### Problem requirements
Write out all the material verbatim, line by line.

### Information supplied

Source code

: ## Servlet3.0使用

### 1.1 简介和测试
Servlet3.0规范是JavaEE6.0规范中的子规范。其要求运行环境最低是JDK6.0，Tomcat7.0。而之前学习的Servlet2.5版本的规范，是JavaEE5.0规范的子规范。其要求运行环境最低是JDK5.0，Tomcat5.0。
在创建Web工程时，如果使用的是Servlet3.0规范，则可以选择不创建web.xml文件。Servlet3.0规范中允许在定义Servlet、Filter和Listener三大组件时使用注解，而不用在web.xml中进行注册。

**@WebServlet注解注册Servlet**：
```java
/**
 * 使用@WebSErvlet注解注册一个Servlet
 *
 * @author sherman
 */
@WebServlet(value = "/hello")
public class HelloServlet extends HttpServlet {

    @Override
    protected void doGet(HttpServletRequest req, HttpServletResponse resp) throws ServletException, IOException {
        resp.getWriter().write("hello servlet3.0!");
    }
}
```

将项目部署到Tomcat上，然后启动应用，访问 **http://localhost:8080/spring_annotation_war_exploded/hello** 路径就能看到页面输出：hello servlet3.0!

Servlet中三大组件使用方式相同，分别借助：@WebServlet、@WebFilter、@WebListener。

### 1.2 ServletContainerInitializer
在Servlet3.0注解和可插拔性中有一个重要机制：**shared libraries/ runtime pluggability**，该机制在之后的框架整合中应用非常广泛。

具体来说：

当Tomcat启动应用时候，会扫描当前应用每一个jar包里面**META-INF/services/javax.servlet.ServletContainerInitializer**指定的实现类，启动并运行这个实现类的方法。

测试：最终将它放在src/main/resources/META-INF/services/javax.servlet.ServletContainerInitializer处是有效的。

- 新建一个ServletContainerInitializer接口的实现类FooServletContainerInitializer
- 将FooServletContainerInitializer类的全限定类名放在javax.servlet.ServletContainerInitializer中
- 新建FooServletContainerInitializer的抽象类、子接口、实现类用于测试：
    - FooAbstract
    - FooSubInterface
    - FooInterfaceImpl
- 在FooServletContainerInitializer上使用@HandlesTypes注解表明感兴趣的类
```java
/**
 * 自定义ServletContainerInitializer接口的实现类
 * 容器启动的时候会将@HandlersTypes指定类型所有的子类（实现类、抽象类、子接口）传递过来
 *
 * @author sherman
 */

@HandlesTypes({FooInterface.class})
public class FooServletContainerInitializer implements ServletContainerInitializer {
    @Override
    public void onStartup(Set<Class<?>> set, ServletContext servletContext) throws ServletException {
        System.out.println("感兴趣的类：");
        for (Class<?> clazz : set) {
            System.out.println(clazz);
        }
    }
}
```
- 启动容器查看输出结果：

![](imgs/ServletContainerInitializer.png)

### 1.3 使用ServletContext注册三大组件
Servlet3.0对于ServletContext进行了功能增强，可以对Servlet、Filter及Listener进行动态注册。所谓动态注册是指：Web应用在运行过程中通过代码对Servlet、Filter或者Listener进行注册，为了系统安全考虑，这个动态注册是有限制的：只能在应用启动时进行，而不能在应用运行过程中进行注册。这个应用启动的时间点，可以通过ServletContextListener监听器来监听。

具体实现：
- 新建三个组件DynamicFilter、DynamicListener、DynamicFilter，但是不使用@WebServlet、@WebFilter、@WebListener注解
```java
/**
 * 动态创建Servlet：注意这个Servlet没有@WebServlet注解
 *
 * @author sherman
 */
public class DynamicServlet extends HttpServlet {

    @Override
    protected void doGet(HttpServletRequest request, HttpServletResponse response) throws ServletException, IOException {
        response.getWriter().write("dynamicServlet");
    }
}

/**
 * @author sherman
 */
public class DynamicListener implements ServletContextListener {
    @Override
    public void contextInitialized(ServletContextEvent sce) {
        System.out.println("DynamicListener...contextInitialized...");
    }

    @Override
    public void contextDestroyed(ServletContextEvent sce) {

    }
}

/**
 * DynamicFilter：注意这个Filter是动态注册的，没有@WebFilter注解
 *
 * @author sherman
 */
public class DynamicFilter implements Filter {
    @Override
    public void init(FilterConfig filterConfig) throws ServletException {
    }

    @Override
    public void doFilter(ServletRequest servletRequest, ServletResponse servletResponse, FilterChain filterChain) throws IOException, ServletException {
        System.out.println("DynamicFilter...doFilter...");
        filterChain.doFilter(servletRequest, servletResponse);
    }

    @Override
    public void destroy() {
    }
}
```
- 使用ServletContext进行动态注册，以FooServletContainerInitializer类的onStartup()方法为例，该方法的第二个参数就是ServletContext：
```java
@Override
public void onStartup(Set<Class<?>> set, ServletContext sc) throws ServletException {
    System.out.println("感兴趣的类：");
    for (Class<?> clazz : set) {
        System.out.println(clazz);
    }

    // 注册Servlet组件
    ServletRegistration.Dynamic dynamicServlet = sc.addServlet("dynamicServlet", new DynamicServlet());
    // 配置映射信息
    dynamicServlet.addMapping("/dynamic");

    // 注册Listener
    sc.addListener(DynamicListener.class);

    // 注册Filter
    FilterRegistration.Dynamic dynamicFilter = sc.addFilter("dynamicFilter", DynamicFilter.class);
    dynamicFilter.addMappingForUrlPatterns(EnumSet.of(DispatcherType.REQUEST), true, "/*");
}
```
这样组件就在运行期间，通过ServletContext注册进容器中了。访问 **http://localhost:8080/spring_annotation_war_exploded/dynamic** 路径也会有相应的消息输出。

### Problem solution
Source code

: ## Servlet3.0使用

### 1.1 简介和测试
Servlet3.0规范是JavaEE6.0规范中的子规范。其要求运行环境最低是JDK6.0，Tomcat7.0。而之前学习的Servlet2.5版本的规范，是JavaEE5.0规范的子规范。其要求运行环境最低是JDK5.0，Tomcat5.0。
在创建Web工程时，如果使用的是Servlet3.0规范，则可以选择不创建web.xml文件。Servlet3.0规范中允许在定义Servlet、Filter和Listener三大组件时使用注解，而不用在web.xml中进行注册。

**@WebServlet注解注册Servlet**：
```java
/**
 * 使用@WebSErvlet注解注册一个Servlet
 *
 * @author sherman
 */
@WebServlet(value = "/hello")
public class HelloServlet extends HttpServlet {

    @Override
    protected void doGet(HttpServletRequest req, HttpServletResponse resp) throws ServletException, IOException {
        resp.getWriter().write("hello servlet3.0!");
    }
}
```

将项目部署到Tomcat上，然后启动应用，访问 **http://localhost:8080/spring_annotation_war_exploded/hello** 路径就能看到页面输出：hello servlet3.0!

Servlet中三大组件使用方式相同，分别借助：@WebServlet、@WebFilter、@WebListener。

### 1.2 ServletContainerInitializer
在Servlet3.0注解和可插拔性中有一个重要机制：**shared libraries/ runtime pluggability**，该机制在之后的框架整合中应用非常广泛。

具体来说：

当Tomcat启动应用时候，会扫描当前应用每一个jar包里面**META-INF/services/javax.servlet.ServletContainerInitializer**指定的实现类，启动并运行这个实现类的方法。

测试：最终将它放在src/main/resources/META-INF/services/javax.servlet.ServletContainerInitializer处是有效的。

- 新建一个ServletContainerInitializer接口的实现类FooServletContainerInitializer
- 将FooServletContainerInitializer类的全限定类名放在javax.servlet.ServletContainerInitializer中
- 新建FooServletContainerInitializer的抽象类、子接口、实现类用于测试：
    - FooAbstract
    - FooSubInterface
    - FooInterfaceImpl
- 在FooServletContainerInitializer上使用@HandlesTypes注解表明感兴趣的类
```java
/**
 * 自定义ServletContainerInitializer接口的实现类
 * 容器启动的时候会将@HandlersTypes指定类型所有的子类（实现类、抽象类、子接口）传递过来
 *
 * @author sherman
 */

@HandlesTypes({FooInterface.class})
public class FooServletContainerInitializer implements ServletContainerInitializer {
    @Override
    public void onStartup(Set<Class<?>> set, ServletContext servletContext) throws ServletException {
        System.out.println("感兴趣的类：");
        for (Class<?> clazz : set) {
            System.out.println(clazz);
        }
    }
}
```
- 启动容器查看输出结果：

![](imgs/ServletContainerInitializer.png)

### 1.3 使用ServletContext注册三大组件
Servlet3.0对于ServletContext进行了功能增强，可以对Servlet、Filter及Listener进行动态注册。所谓动态注册是指：Web应用在运行过程中通过代码对Servlet、Filter或者Listener进行注册，为了系统安全考虑，这个动态注册是有限制的：只能在应用启动时进行，而不能在应用运行过程中进行注册。这个应用启动的时间点，可以通过ServletContextListener监听器来监听。

具体实现：
- 新建三个组件DynamicFilter、DynamicListener、DynamicFilter，但是不使用@WebServlet、@WebFilter、@WebListener注解
```java
/**
 * 动态创建Servlet：注意这个Servlet没有@WebServlet注解
 *
 * @author sherman
 */
public class DynamicServlet extends HttpServlet {

    @Override
    protected void doGet(HttpServletRequest request, HttpServletResponse response) throws ServletException, IOException {
        response.getWriter().write("dynamicServlet");
    }
}

/**
 * @author sherman
 */
public class DynamicListener implements ServletContextListener {
    @Override
    public void contextInitialized(ServletContextEvent sce) {
        System.out.println("DynamicListener...contextInitialized...");
    }

    @Override
    public void contextDestroyed(ServletContextEvent sce) {

    }
}

/**
 * DynamicFilter：注意这个Filter是动态注册的，没有@WebFilter注解
 *
 * @author sherman
 */
public class DynamicFilter implements Filter {
    @Override
    public void init(FilterConfig filterConfig) throws ServletException {
    }

    @Override
    public void doFilter(ServletRequest servletRequest, ServletResponse servletResponse, FilterChain filterChain) throws IOException, ServletException {
        System.out.println("DynamicFilter...doFilter...");
        filterChain.doFilter(servletRequest, servletResponse);
    }

    @Override
    public void destroy() {
    }
}
```
- 使用ServletContext进行动态注册，以FooServletContainerInitializer类的onStartup()方法为例，该方法的第二个参数就是ServletContext：
```java
@Override
public void onStartup(Set<Class<?>> set, ServletContext sc) throws ServletException {
    System.out.println("感兴趣的类：");
    for (Class<?> clazz : set) {
        System.out.println(clazz);
    }

    // 注册Servlet组件
    ServletRegistration.Dynamic dynamicServlet = sc.addServlet("dynamicServlet", new DynamicServlet());
    // 配置映射信息
    dynamicServlet.addMapping("/dynamic");

    // 注册Listener
    sc.addListener(DynamicListener.class);

    // 注册Filter
    FilterRegistration.Dynamic dynamicFilter = sc.addFilter("dynamicFilter", DynamicFilter.class);
    dynamicFilter.addMappingForUrlPatterns(EnumSet.of(DispatcherType.REQUEST), true, "/*");
}
```
这样组件就在运行期间，通过ServletContext注册进容器中了。访问 **http://localhost:8080/spring_annotation_war_exploded/dynamic** 路径也会有相应的消息输出。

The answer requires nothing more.